Problem statement: Copy out each line of the data that includes the string "Crosscutting".
▼▼▼
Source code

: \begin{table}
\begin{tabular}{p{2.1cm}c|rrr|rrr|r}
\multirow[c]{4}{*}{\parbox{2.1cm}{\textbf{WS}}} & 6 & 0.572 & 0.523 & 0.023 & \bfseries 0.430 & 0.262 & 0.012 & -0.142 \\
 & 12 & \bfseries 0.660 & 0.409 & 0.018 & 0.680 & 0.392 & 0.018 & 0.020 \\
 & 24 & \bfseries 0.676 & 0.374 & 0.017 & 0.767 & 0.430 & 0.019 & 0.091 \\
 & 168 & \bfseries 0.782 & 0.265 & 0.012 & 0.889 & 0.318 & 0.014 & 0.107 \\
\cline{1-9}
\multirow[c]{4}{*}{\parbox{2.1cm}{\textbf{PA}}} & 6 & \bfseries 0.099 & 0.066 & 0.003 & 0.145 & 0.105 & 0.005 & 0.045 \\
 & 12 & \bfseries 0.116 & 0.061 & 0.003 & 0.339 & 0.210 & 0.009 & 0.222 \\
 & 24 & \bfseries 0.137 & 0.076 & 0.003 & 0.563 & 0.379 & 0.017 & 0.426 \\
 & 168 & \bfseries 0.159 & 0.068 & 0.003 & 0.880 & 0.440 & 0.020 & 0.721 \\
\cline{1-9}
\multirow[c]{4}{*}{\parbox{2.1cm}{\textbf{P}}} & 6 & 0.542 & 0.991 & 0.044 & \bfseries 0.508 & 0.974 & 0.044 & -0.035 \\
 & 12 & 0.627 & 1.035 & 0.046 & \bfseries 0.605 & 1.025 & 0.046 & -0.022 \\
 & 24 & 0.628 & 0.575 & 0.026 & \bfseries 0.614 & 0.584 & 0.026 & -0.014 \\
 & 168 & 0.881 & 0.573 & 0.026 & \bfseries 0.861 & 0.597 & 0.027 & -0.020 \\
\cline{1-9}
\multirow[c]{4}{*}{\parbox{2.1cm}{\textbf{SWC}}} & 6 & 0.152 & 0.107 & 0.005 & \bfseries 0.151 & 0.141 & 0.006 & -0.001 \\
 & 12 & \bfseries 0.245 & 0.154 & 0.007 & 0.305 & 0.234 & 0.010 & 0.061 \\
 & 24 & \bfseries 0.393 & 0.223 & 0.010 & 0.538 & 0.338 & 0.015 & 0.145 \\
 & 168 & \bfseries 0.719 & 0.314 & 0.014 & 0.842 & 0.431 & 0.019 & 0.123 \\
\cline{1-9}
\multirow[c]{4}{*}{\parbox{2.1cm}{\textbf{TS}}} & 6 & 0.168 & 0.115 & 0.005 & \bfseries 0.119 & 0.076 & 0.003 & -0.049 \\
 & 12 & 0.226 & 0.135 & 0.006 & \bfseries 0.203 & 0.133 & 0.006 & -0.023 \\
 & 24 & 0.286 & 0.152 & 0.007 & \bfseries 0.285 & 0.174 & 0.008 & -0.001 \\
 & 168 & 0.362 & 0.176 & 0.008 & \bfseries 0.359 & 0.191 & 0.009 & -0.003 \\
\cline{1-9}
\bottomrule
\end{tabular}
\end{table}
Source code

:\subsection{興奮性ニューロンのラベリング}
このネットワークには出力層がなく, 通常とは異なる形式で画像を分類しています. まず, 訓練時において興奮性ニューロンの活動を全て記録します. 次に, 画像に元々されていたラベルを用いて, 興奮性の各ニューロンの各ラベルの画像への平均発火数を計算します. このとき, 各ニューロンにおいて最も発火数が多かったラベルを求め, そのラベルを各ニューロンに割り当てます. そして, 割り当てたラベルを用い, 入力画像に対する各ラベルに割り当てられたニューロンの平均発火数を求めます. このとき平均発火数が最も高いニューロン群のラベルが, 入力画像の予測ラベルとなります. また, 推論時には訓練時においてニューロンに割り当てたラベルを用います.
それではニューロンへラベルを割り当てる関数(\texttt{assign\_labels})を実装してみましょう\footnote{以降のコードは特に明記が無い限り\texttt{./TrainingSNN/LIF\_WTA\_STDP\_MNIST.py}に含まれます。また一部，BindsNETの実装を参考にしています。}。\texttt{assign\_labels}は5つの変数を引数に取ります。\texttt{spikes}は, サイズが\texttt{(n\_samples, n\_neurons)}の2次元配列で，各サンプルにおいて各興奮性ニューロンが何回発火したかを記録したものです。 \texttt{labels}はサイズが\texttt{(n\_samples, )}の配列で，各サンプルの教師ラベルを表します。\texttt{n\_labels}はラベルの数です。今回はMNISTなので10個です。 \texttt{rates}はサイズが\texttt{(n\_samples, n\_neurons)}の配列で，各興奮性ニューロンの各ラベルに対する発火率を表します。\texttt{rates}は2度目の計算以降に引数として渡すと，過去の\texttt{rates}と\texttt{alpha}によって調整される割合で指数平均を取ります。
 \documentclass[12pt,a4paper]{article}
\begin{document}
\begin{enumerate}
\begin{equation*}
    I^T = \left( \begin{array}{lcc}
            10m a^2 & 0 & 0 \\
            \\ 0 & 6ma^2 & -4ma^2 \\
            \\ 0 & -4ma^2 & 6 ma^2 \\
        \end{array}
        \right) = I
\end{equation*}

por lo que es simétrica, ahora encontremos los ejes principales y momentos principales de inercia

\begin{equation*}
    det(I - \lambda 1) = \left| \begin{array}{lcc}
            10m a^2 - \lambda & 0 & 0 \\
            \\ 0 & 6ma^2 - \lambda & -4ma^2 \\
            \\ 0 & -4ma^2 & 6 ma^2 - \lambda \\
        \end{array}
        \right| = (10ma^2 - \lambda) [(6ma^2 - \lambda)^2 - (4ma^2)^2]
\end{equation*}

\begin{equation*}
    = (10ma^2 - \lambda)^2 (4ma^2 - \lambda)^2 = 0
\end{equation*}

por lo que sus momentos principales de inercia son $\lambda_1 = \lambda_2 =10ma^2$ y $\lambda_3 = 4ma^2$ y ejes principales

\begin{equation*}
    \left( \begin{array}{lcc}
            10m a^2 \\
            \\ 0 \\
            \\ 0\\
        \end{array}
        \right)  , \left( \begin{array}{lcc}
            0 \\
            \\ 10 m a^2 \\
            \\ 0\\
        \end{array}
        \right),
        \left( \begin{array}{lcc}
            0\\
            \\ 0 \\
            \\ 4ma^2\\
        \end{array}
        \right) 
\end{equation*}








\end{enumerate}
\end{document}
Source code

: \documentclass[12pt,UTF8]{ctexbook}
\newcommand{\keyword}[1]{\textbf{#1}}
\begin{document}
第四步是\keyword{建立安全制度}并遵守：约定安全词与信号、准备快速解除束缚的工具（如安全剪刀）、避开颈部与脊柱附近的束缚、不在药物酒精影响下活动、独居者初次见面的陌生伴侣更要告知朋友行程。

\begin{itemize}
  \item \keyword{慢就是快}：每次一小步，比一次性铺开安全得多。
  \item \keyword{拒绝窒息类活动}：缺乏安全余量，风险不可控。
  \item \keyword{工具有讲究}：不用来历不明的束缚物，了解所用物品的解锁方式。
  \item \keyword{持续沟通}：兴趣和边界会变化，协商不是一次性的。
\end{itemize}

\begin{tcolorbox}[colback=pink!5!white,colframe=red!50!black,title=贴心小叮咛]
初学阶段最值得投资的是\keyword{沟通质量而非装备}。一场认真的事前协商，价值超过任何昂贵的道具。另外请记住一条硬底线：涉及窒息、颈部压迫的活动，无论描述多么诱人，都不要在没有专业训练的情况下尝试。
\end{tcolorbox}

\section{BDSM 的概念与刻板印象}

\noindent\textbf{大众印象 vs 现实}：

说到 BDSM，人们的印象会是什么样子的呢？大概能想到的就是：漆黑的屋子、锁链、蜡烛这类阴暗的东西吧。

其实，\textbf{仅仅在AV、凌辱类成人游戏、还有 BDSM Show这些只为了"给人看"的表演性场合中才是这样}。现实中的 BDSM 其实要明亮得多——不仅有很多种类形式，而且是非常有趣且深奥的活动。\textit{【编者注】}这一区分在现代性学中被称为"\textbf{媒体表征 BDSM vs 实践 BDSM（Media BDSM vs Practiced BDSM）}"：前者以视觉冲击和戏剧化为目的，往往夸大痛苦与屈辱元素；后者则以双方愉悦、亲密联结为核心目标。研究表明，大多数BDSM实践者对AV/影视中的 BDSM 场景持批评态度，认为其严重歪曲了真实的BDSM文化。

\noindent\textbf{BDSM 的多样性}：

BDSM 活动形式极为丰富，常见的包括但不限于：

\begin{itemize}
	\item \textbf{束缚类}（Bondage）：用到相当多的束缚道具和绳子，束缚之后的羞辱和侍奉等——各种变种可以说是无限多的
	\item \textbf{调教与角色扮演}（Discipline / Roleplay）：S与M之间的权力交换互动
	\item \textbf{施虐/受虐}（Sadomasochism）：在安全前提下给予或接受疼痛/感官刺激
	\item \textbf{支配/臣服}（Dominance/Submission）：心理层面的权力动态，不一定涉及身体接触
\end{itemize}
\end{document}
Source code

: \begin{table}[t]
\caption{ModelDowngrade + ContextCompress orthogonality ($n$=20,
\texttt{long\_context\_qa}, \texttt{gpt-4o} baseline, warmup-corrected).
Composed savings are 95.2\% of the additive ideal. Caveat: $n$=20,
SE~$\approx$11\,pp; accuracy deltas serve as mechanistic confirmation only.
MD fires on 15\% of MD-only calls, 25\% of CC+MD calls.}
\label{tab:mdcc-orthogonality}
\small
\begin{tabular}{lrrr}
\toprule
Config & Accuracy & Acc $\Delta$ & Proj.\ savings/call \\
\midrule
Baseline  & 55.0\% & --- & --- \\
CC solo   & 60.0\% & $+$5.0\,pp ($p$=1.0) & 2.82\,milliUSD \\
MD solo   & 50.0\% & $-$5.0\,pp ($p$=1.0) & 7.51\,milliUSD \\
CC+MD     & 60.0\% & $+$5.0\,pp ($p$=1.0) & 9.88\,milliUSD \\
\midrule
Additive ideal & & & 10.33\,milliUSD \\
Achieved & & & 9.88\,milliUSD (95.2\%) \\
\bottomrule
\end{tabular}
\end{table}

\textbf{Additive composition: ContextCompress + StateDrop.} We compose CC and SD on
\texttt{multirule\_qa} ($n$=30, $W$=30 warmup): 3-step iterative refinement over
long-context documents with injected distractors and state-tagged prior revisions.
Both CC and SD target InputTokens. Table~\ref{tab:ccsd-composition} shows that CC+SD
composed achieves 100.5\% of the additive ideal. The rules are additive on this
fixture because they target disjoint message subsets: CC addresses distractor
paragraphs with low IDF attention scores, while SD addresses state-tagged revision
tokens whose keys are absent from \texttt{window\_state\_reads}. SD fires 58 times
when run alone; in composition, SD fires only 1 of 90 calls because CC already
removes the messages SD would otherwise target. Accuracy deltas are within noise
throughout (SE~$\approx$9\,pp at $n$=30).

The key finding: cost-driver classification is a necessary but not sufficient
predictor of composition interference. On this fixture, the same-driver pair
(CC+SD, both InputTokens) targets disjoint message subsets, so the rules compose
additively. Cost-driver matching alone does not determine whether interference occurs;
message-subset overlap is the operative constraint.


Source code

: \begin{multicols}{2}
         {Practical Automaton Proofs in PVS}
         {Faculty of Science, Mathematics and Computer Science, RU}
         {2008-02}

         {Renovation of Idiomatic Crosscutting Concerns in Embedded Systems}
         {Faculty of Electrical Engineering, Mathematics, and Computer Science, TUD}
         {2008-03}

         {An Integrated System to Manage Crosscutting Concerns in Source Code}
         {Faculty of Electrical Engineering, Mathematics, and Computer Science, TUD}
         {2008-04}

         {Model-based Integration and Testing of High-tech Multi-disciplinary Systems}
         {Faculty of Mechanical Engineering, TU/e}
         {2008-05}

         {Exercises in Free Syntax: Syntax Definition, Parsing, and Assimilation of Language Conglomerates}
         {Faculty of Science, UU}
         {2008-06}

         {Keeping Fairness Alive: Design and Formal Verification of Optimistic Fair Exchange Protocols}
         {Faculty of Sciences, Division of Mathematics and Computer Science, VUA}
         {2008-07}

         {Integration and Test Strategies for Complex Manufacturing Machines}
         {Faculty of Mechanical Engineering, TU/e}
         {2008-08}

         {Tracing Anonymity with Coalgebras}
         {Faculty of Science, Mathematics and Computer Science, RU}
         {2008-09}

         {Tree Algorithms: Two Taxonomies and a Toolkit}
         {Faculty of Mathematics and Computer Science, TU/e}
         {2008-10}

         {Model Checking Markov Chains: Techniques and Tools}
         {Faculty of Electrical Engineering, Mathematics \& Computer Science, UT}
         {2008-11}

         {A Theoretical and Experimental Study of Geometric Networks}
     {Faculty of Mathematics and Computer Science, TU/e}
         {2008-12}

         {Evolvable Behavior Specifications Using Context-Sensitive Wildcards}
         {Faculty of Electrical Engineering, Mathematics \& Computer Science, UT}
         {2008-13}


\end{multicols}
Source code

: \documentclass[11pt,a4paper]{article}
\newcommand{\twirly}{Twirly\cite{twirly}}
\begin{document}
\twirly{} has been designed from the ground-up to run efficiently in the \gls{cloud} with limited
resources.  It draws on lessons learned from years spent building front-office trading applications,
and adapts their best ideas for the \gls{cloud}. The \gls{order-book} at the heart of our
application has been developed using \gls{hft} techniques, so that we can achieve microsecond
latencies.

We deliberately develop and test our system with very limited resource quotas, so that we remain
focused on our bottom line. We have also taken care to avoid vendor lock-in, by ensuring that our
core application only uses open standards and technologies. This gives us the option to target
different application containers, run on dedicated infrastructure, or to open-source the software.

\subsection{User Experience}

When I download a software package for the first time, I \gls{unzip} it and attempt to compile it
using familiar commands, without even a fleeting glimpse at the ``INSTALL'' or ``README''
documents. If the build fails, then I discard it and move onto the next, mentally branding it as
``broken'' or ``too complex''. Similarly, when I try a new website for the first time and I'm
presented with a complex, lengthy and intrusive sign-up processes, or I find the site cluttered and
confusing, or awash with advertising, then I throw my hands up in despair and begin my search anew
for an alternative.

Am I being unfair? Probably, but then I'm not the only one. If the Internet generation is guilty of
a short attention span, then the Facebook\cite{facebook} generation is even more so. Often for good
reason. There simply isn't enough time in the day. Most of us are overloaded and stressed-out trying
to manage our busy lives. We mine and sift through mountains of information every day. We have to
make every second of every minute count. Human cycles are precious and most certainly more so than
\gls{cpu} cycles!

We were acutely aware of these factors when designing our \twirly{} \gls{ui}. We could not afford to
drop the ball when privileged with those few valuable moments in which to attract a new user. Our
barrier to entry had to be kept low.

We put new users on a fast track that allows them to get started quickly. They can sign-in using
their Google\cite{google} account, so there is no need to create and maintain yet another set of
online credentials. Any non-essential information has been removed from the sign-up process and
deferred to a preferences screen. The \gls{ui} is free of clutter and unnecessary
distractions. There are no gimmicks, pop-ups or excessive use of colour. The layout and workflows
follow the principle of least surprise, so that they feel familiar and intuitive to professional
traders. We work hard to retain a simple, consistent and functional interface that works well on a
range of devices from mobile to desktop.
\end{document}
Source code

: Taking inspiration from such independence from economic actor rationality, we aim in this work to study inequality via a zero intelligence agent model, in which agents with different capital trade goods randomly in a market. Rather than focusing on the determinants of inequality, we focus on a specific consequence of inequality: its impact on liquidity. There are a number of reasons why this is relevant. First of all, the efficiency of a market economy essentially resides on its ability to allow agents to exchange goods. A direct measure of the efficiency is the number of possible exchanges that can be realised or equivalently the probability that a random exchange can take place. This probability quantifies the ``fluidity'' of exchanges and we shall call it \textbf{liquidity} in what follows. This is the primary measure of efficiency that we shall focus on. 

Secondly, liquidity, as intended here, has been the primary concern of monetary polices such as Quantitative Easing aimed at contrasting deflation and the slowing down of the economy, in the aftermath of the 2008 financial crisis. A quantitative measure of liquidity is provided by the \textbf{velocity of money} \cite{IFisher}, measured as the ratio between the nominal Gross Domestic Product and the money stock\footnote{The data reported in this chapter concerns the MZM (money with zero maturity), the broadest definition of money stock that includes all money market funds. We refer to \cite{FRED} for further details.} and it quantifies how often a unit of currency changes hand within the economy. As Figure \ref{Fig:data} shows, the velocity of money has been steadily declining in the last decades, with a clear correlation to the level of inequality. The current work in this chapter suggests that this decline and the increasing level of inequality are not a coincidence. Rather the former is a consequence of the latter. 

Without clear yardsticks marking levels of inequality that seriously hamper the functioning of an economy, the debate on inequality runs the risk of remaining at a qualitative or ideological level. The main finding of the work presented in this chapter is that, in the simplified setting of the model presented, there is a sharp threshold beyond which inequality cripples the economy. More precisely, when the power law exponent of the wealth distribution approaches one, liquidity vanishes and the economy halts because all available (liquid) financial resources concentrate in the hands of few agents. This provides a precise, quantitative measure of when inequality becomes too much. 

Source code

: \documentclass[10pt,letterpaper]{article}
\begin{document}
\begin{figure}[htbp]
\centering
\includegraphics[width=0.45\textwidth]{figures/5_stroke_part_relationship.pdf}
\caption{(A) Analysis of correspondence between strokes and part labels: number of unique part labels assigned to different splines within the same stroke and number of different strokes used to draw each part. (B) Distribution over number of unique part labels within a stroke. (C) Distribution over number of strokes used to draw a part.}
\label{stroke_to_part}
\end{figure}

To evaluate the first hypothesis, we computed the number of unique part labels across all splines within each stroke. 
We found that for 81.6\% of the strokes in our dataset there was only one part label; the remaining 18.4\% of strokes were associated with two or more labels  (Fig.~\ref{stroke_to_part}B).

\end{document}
▲▲▲
Response area:
         {Renovation of Idiomatic Crosscutting Concerns in Embedded Systems}
         {An Integrated System to Manage Crosscutting Concerns in Source Code}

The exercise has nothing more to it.